Feinstein Aaron J, Peng Kevin A, Bhuta Sunita M, Abemayor Elliot, Mendelsohn Abie H
Department of Head and Neck Surgery, David Geffen School of Medicine at UCLA, Los Angeles, CA, USA.
Department of Pathology, David Geffen School of Medicine at UCLA, Los Angeles, CA, USA.
Am J Otolaryngol. 2016 Jan-Feb;37(1):17-21. doi: 10.1016/j.amjoto.2015.09.010. Epub 2015 Sep 10.
To describe an experience with laryngeal oncocytic cystadenomas and review the published literature regarding this uncommon diagnosis.

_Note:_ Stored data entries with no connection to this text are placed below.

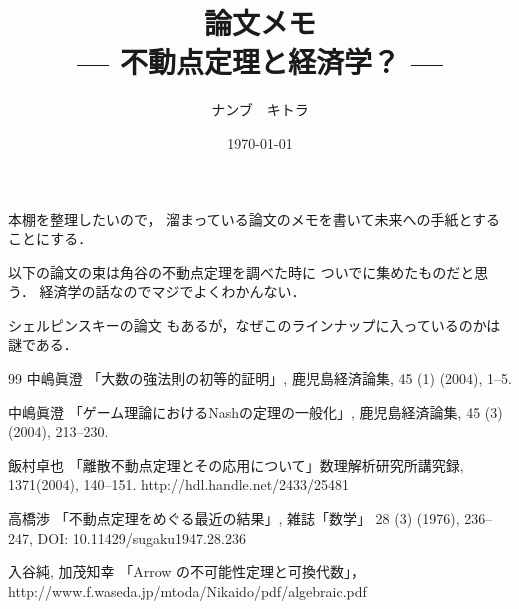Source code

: \documentclass[leqno, a4paper, 12pt]{jsarticle}
\title{論文メモ
\large{\\--- 不動点定理と経済学？ ---}
}
\author{ナンブ　キトラ}
\date{\today}
\begin{document}
\maketitle

本棚を整理したいので，
溜まっている論文のメモを書いて未来への手紙とすることにする．


以下の論文の束は角谷の不動点定理を調べた時に
ついでに集めたものだと思う．
経済学の話なのでマジでよくわかんない．


シェルピンスキーの論文
\cite{Sierpinski1924}
もあるが，なぜこのラインナップに入っているのかは謎である．

\begin{thebibliography}{99}
中嶋眞澄
「大数の強法則の初等的証明」, 
鹿児島経済論集, 45 (1) (2004), 1--5. 

中嶋眞澄
「ゲーム理論におけるNashの定理の一般化」, 
鹿児島経済論集, 45 (3) (2004), 213--230. 

飯村卓也
「離散不動点定理とその応用について」数理解析研究所講究録, 
1371(2004),  140--151. 
http://hdl.handle.net/2433/25481

高橋渉
「不動点定理をめぐる最近の結果」, 
雑誌「数学」
28 (3) (1976), 
236--247, 
DOI: 10.11429/sugaku1947.28.236

入谷純, 加茂知幸
「Arrow の不可能性定理と可換代数」，
http://www.f.waseda.jp/mtoda/Nikaido/pdf/algebraic.pdf

\end{thebibliography}



\nocite{*}


\end{document}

A clinical review of patients presenting with cystic laryngeal masses in an urban academic medical center between January and December 2013 was performed. Three patients, two female and one male, with a mean age of 68 years, were diagnosed with oncocytic cystadenomata of the larynx. Major presenting symptoms included dysphonia, globus, and ipsilateral otalgia. Endoscopic examinations revealed a cystic structure arising from varied subsites of the larynx: laryngeal ventricle, aryepiglottic fold, and pre-epiglottic space. Cross-sectional radiographic imaging was obtained in each case. The patients were treated with transoral (CO2) laser microsurgery (TLM). In all three cases, pathological analysis revealed oncocytic cystadenoma with clear margins.
Oncocytic cystadenoma is a rare entity of the larynx predominantly affecting elderly patients. Clinical presentation and imaging may suggest the diagnosis of an internal laryngocele. Complete excision is both diagnostic and therapeutic, and typically can be achieved using TLM. When clear margins are obtained, no adjuvant therapy is indicated. Although laryngoceles and malignancies are more commonly encountered, oncocytic cystadenomas should remain in the differential of cystic laryngeal masses.
描述喉嗜酸细胞性囊腺瘤的诊治经验,并回顾已发表的关于这一罕见诊断的文献。
对2013年1月至12月间在一家城市学术医疗中心出现喉部囊性肿物的患者进行临床回顾。3例患者,2例女性,1例男性,平均年龄68岁,被诊断为喉嗜酸细胞性囊腺瘤。主要症状包括声音嘶哑、咽部异物感和同侧耳痛。内镜检查显示囊肿结构起源于喉部不同部位:喉室、杓会厌襞和会厌前间隙。每例均进行了横断面影像学检查。患者接受了经口(二氧化碳)激光显微手术(TLM)治疗。所有3例病例的病理分析均显示嗜酸细胞性囊腺瘤,切缘清晰。
嗜酸细胞性囊腺瘤是一种罕见的喉部疾病,主要影响老年患者。临床表现和影像学检查可能提示喉内囊肿的诊断。完整切除既是诊断性的也是治疗性的,通常可通过TLM实现。当切缘清晰时,无需辅助治疗。虽然喉囊肿和恶性肿瘤更为常见,但嗜酸细胞性囊腺瘤仍应列入喉部囊性肿物的鉴别诊断。